State, as one number, how many lines in these records hold "gray".
* * * *
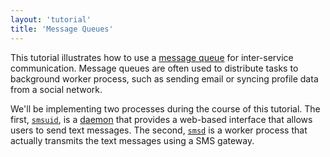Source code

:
 ```yaml
---
layout: 'tutorial'
title: 'Message Queues'
---
```


This tutorial illustrates how to use a [message queue](http://en.wikipedia.org/wiki/Message_queue)
for inter-service communication.  Message queues are often used to distribute
tasks to background worker process, such as sending email or syncing profile
data from a social network.

We'll be implementing two processes during the course of this tutorial.  The
first, [`smsuid`](https://github.com/bixbyjs-examples/smsuid), is a [daemon](http://en.wikipedia.org/wiki/Daemon_%28computing%29)
that provides a web-based interface that allows users to send text messages.
The second, [`smsd`](https://github.com/bixbyjs-examples/smsd) is a worker
process that actually transmits the text messages using a SMS gateway.
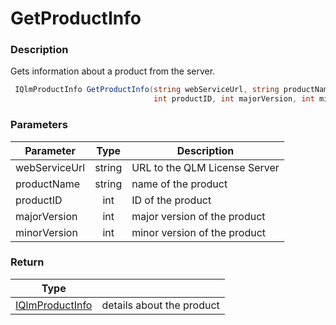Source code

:# GetProductInfo

### Description

Gets information about a product from the server.

```csharp
 IQlmProductInfo GetProductInfo(string webServiceUrl, string productName, 
                                int productID, int majorVersion, int minorVersion)
```

### Parameters

| Parameter     |  Type  | Description                   |
| ------------- | :----: | ----------------------------- |
| webServiceUrl | string | URL to the QLM License Server |
| productName   | string | name of the product           |
| productID     |   int  | ID of the product             |
| majorVersion  |   int  | major version of the product  |
| minorVersion  |   int  | minor version of the product  |

### Return

| Type                                                                  |                           |
| --------------------------------------------------------------------- | ------------------------- |
| [IQlmProductInfo](https://soraco.readme.io/reference/iqlmproductinfo) | details about the product |
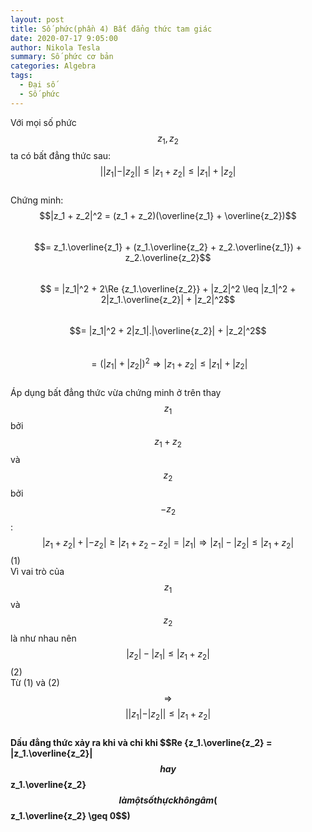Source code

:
 ```yaml
---
layout: post
title: Số phức(phần 4) Bất đẳng thức tam giác
date: 2020-07-17 9:05:00
author: Nikola Tesla
summary: Số phức cơ bản
categories: Algebra
tags: 
  - Đại số
  - Số phức
---
```


Với mọi số phức $$z_1, z_2$$ ta có bất đẳng thức sau:  
$$||z_1| - |z_2|| \leq |z_1 + z_2| \leq |z_1| + |z_2|$$  
Chứng minh:  $$|z_1 + z_2|^2 = (z_1 + z_2)(\overline{z_1} + \overline{z_2})$$  
$$= z_1.\overline{z_1} + (z_1.\overline{z_2} + z_2.\overline{z_1}) + z_2.\overline{z_2}$$  
$$ = |z_1|^2 + 2\Re {z_1.\overline{z_2}} + |z_2|^2 \leq |z_1|^2 + 2|z_1.\overline{z_2}| + |z_2|^2$$   
$$= |z_1|^2 + 2|z_1|.|\overline{z_2}| + |z_2|^2$$  
$$ = (|z_1| + |z_2|)^2 \Rightarrow |z_1 + z_2| \leq |z_1| + |z_2|$$  
Áp dụng bất đẳng thức vừa chứng minh ở trên thay $$z_1$$ bởi $$z_1 + z_2$$ và $$z_2$$ bởi $$-z_2$$:  
$$|z_1 + z_2| + |-z_2| \geq |z_1 + z_2 - z_2| = |z_1| \Rightarrow |z_1| - |z_2| \leq |z_1 + z_2|$$ (1)   
Vì vai trò của $$z_1$$ và $$z_2$$ là như nhau nên $$|z_2| - |z_1| \leq |z_1 + z_2|$$(2)  
Từ (1) và (2) $$\Rightarrow$$ $$||z_1| - |z_2|| \leq |z_1 + z_2|$$  
**Dấu đẳng thức xảy ra khi và chỉ khi $$Re {z_1.\overline{z_2} = |z_1.\overline{z_2}|$$ hay $$z_1.\overline{z_2}$$ là một số thực không âm($$z_1.\overline{z_2} \geq 0$$)**
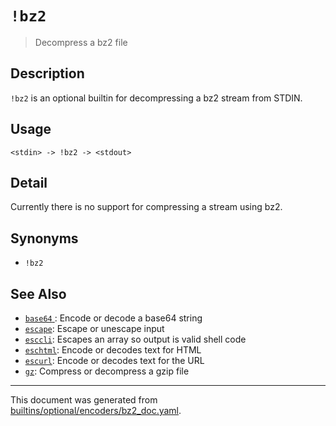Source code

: # `!bz2`

> Decompress a bz2 file

## Description

`!bz2` is an optional builtin for decompressing a bz2 stream from STDIN.

## Usage

```
<stdin> -> !bz2 -> <stdout>
```

## Detail

Currently there is no support for compressing a stream using bz2.

## Synonyms

* `!bz2`


## See Also

* [`base64` ](../optional/base64.md):
  Encode or decode a base64 string
* [`escape`](../commands/escape.md):
  Escape or unescape input
* [`esccli`](../commands/esccli.md):
  Escapes an array so output is valid shell code
* [`eschtml`](../commands/eschtml.md):
  Encode or decodes text for HTML
* [`escurl`](../commands/escurl.md):
  Encode or decodes text for the URL
* [`gz`](../optional/gz.md):
  Compress or decompress a gzip file

<hr/>

This document was generated from [builtins/optional/encoders/bz2_doc.yaml](https://github.com/lmorg/murex/blob/master/builtins/optional/encoders/bz2_doc.yaml).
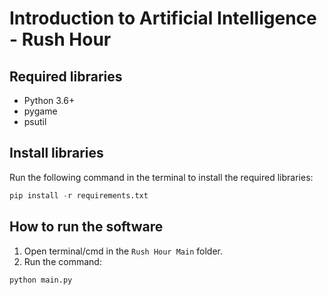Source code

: # Introduction to Artificial Intelligence - Rush Hour
## Required libraries

- Python 3.6+
- pygame
- psutil

## Install libraries

Run the following command in the terminal to install the required libraries:
```python
pip install -r requirements.txt
```
## How to run the software

1. Open terminal/cmd in the `Rush Hour Main` folder.
2. Run the command:

```
python main.py
```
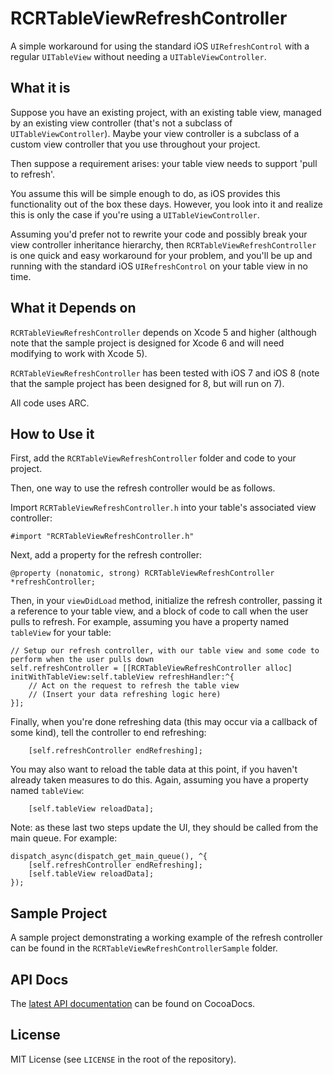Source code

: RCRTableViewRefreshController
=============================

A simple workaround for using the standard iOS `UIRefreshControl` with a regular `UITableView` without needing a `UITableViewController`.

## What it is

Suppose you have an existing project, with an existing table view, managed by an existing view controller (that's not a subclass of `UITableViewController`). Maybe your view controller is a subclass of a custom view controller that you use throughout your project.

Then suppose a requirement arises: your table view needs to support 'pull to refresh'.

You assume this will be simple enough to do, as iOS provides this functionality out of the box these days. However, you look into it and realize this is only the case if you're using a `UITableViewController`.

Assuming you'd prefer not to rewrite your code and possibly break your view controller inheritance hierarchy, then `RCRTableViewRefreshController` is one quick and easy workaround for your problem, and you'll be up and running with the standard iOS `UIRefreshControl` on your table view in no time.

## What it Depends on

`RCRTableViewRefreshController` depends on Xcode 5 and higher (although note that the sample project is designed for Xcode 6 and will need modifying to work with Xcode 5).

`RCRTableViewRefreshController` has been tested with iOS 7 and iOS 8 (note that the sample project has been designed for 8, but will run on 7).

All code uses ARC.

## How to Use it

First, add the `RCRTableViewRefreshController` folder and code to your project.

Then, one way to use the refresh controller would be as follows.

Import `RCRTableViewRefreshController.h` into your table's associated view controller:

```objc
#import "RCRTableViewRefreshController.h"
```

Next, add a property for the refresh controller:

```objc
@property (nonatomic, strong) RCRTableViewRefreshController *refreshController;
```

Then, in your `viewDidLoad` method, initialize the refresh controller, passing it a reference to your table view, and a block of code to call when the user pulls to refresh. For example, assuming you have a property named `tableView` for your table:

```objc
// Setup our refresh controller, with our table view and some code to perform when the user pulls down
self.refreshController = [[RCRTableViewRefreshController alloc] initWithTableView:self.tableView refreshHandler:^{
    // Act on the request to refresh the table view
    // (Insert your data refreshing logic here)
}];
```

Finally, when you're done refreshing data (this may occur via a callback of some kind), tell the controller to end refreshing:

```objc
    [self.refreshController endRefreshing];
```
    
You may also want to reload the table data at this point, if you haven't already taken measures to do this. Again, assuming you have a property named `tableView`:

```objc
    [self.tableView reloadData];
```

Note: as these last two steps update the UI, they should be called from the main queue. For example:

```objc
dispatch_async(dispatch_get_main_queue(), ^{
    [self.refreshController endRefreshing];
    [self.tableView reloadData];       
});
```

## Sample Project

A sample project demonstrating a working example of the refresh controller can be found in the `RCRTableViewRefreshControllerSample` folder.

## API Docs

The [latest API documentation](http://cocoadocs.org/docsets/RCRTableViewRefreshController/) can be found on CocoaDocs.

## License

MIT License (see `LICENSE` in the root of the repository).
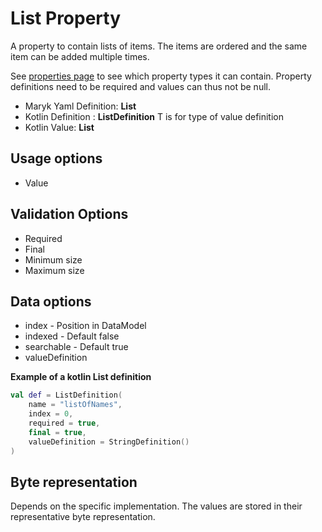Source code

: # List Property
A property to contain lists of items. The items are ordered and the same item can be
added multiple times.

See [properties page](properties.md) to see which property types it can contain.
Property definitions need to be required and values can thus not be null.

- Maryk Yaml Definition: **List**
- Kotlin Definition : **ListDefinition<T>** T is for type of value definition
- Kotlin Value: **List**

## Usage options
- Value

## Validation Options
- Required
- Final
- Minimum size
- Maximum size

## Data options
- index - Position in DataModel 
- indexed - Default false
- searchable - Default true
- valueDefinition

**Example of a kotlin List definition**
```kotlin
val def = ListDefinition(
    name = "listOfNames",
    index = 0,
    required = true,
    final = true,
    valueDefinition = StringDefinition()
)
```

## Byte representation
Depends on the specific implementation. The values are stored in their representative
byte representation.
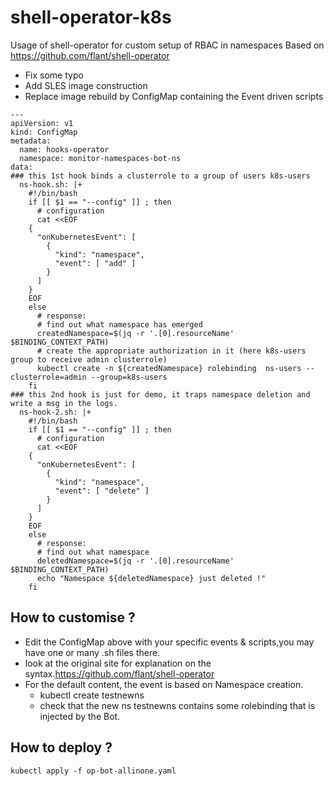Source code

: # shell-operator-k8s
Usage of shell-operator for custom setup of RBAC in namespaces
Based on https://github.com/flant/shell-operator 
* Fix some typo
* Add SLES image construction
* Replace image rebuild by ConfigMap containing the Event driven scripts

```
---
apiVersion: v1
kind: ConfigMap
metadata:
  name: hooks-operator
  namespace: monitor-namespaces-bot-ns
data:
### this 1st hook binds a clusterrole to a group of users k8s-users
  ns-hook.sh: |+
    #!/bin/bash
    if [[ $1 == "--config" ]] ; then
      # configuration
      cat <<EOF
    {
      "onKubernetesEvent": [
        {
          "kind": "namespace",
          "event": [ "add" ]
        }
      ]
    }
    EOF
    else
      # response:
      # find out what namespace has emerged
      createdNamespace=$(jq -r '.[0].resourceName' $BINDING_CONTEXT_PATH)
      # create the appropriate authorization in it (here k8s-users group to receive admin clusterrole)
      kubectl create -n ${createdNamespace} rolebinding  ns-users --clusterrole=admin --group=k8s-users
    fi
### this 2nd hook is just for demo, it traps namespace deletion and write a msg in the logs.
  ns-hook-2.sh: |+
    #!/bin/bash
    if [[ $1 == "--config" ]] ; then
      # configuration
      cat <<EOF
    {
      "onKubernetesEvent": [
        {
          "kind": "namespace",
          "event": [ "delete" ]
        }
      ]
    }
    EOF
    else
      # response:
      # find out what namespace
      deletedNamespace=$(jq -r '.[0].resourceName' $BINDING_CONTEXT_PATH)
      echo "Namespace ${deletedNamespace} just deleted !"
    fi
```
## How to customise ?
* Edit the ConfigMap above with your specific events & scripts,you may have one or many .sh files there. 
* look at the original site for explanation on the syntax.https://github.com/flant/shell-operator
* For the default content, the event is based on Namespace creation.
  * kubectl create testnewns
  * check that the new ns testnewns contains some rolebinding that is injected by the Bot.
## How to deploy ?
```kubectl apply -f op-bot-allinone.yaml```

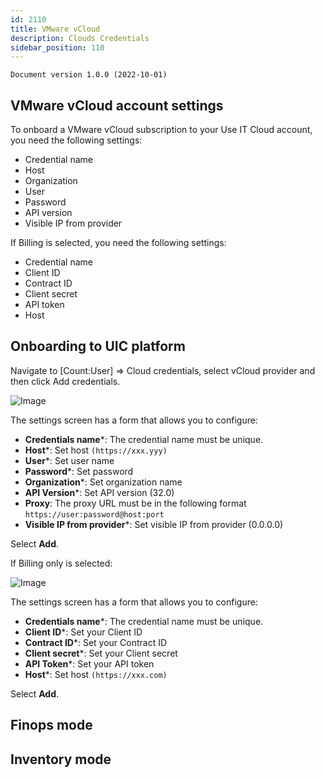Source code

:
 ```yaml
---
id: 2110
title: VMware vCloud
description: Clouds Credentials
sidebar_position: 110
---
```


```
Document version 1.0.0 (2022-10-01)
```

## VMware vCloud account settings

To onboard a VMware vCloud subscription to your Use IT Cloud account, you need the following settings: 
- Credential name
- Host
- Organization
- User
- Password
- API version
- Visible IP from provider

If Billing is selected, you need the following settings:
- Credential name
- Client ID
- Contract ID
- Client secret
- API token 
- Host

## Onboarding to UIC platform
Navigate to [Count:User] => Cloud credentials, select vCloud provider and then click Add credentials.

![Image](/img_UIC_Provider_Cred_Settings/vclimage010.png#bordered)

The settings screen has a form that allows you to configure: 

- **Credentials name***: The credential name must be unique.
- **Host***: Set host ```(https://xxx.yyy)```
- **User***: Set user name
- **Password***: Set password
- **Organization***: Set organization name 
- **API Version***: Set API version (32.0)
- **Proxy**: The proxy URL must be in the following format ```https://user:password@host:port```
- **Visible IP from provider***: Set visible IP from provider (0.0.0.0)


Select **Add**.

If Billing only is selected:

![Image](/img_UIC_Provider_Cred_Settings/vclimage011.png#bordered)

The settings screen has a form that allows you to configure:

- **Credentials name***: The credential name must be unique.
- **Client ID***: Set your Client ID
- **Contract ID***: Set your Contract ID
- **Client secret***: Set your Client secret 
- **API Token***: Set your API token 
- **Host***: Set host ```(https://xxx.com)```

Select **Add**.



## Finops mode

## Inventory mode
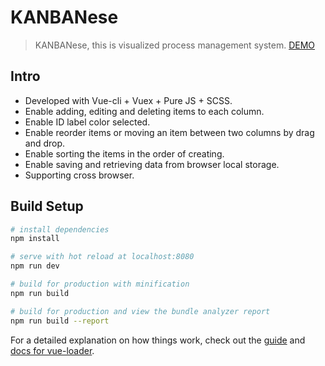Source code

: # KANBANese

> KANBANese, this is visualized process management system. [DEMO](https://chenyiya.com/kanbanese/)

## Intro

- Developed with Vue-cli + Vuex + Pure JS + SCSS.
- Enable adding, editing and deleting items to each column.
- Enable ID label color selected.
- Enable reorder items or moving an item between two columns by drag and drop.
- Enable sorting the items in the order of creating.
- Enable saving and retrieving data from browser local storage.
- Supporting cross browser.

## Build Setup

``` bash
# install dependencies
npm install

# serve with hot reload at localhost:8080
npm run dev

# build for production with minification
npm run build

# build for production and view the bundle analyzer report
npm run build --report
```

For a detailed explanation on how things work, check out the [guide](http://vuejs-templates.github.io/webpack/) and [docs for vue-loader](http://vuejs.github.io/vue-loader).

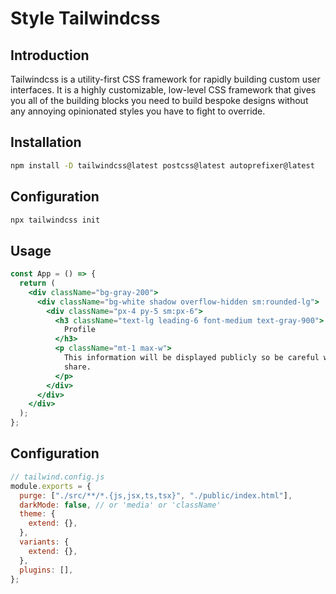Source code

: # Style Tailwindcss

## Introduction

Tailwindcss is a utility-first CSS framework for rapidly building custom user interfaces. It is a highly customizable, low-level CSS framework that gives you all of the building blocks you need to build bespoke designs without any annoying opinionated styles you have to fight to override.

## Installation

```bash
npm install -D tailwindcss@latest postcss@latest autoprefixer@latest
```

## Configuration

```bash
npx tailwindcss init
```

## Usage

```jsx
const App = () => {
  return (
    <div className="bg-gray-200">
      <div className="bg-white shadow overflow-hidden sm:rounded-lg">
        <div className="px-4 py-5 sm:px-6">
          <h3 className="text-lg leading-6 font-medium text-gray-900">
            Profile
          </h3>
          <p className="mt-1 max-w">
            This information will be displayed publicly so be careful what you
            share.
          </p>
        </div>
      </div>
    </div>
  );
};
```

## Configuration

```js
// tailwind.config.js
module.exports = {
  purge: ["./src/**/*.{js,jsx,ts,tsx}", "./public/index.html"],
  darkMode: false, // or 'media' or 'className'
  theme: {
    extend: {},
  },
  variants: {
    extend: {},
  },
  plugins: [],
};
```
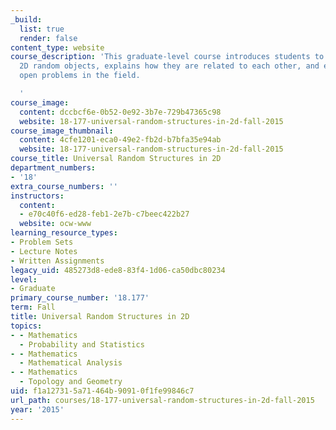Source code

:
 ```yaml
---
_build:
  list: true
  render: false
content_type: website
course_description: 'This graduate-level course introduces students to some fundamental
  2D random objects, explains how they are related to each other, and explores some
  open problems in the field.

  '
course_image:
  content: dccbcf6e-0b52-0e92-3b7e-729b47365c98
  website: 18-177-universal-random-structures-in-2d-fall-2015
course_image_thumbnail:
  content: 4cfe1201-eca0-49e2-fb2d-b7bfa35e94ab
  website: 18-177-universal-random-structures-in-2d-fall-2015
course_title: Universal Random Structures in 2D
department_numbers:
- '18'
extra_course_numbers: ''
instructors:
  content:
  - e70c40f6-ed28-feb1-2e7b-c7beec422b27
  website: ocw-www
learning_resource_types:
- Problem Sets
- Lecture Notes
- Written Assignments
legacy_uid: 485273d8-ede8-83f4-1d06-ca50dbc80234
level:
- Graduate
primary_course_number: '18.177'
term: Fall
title: Universal Random Structures in 2D
topics:
- - Mathematics
  - Probability and Statistics
- - Mathematics
  - Mathematical Analysis
- - Mathematics
  - Topology and Geometry
uid: f1a12731-5a71-464b-9091-0f1fe99846c7
url_path: courses/18-177-universal-random-structures-in-2d-fall-2015
year: '2015'
---
```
* * * *
▶ RESPONSE TO THE EXERCISE: 2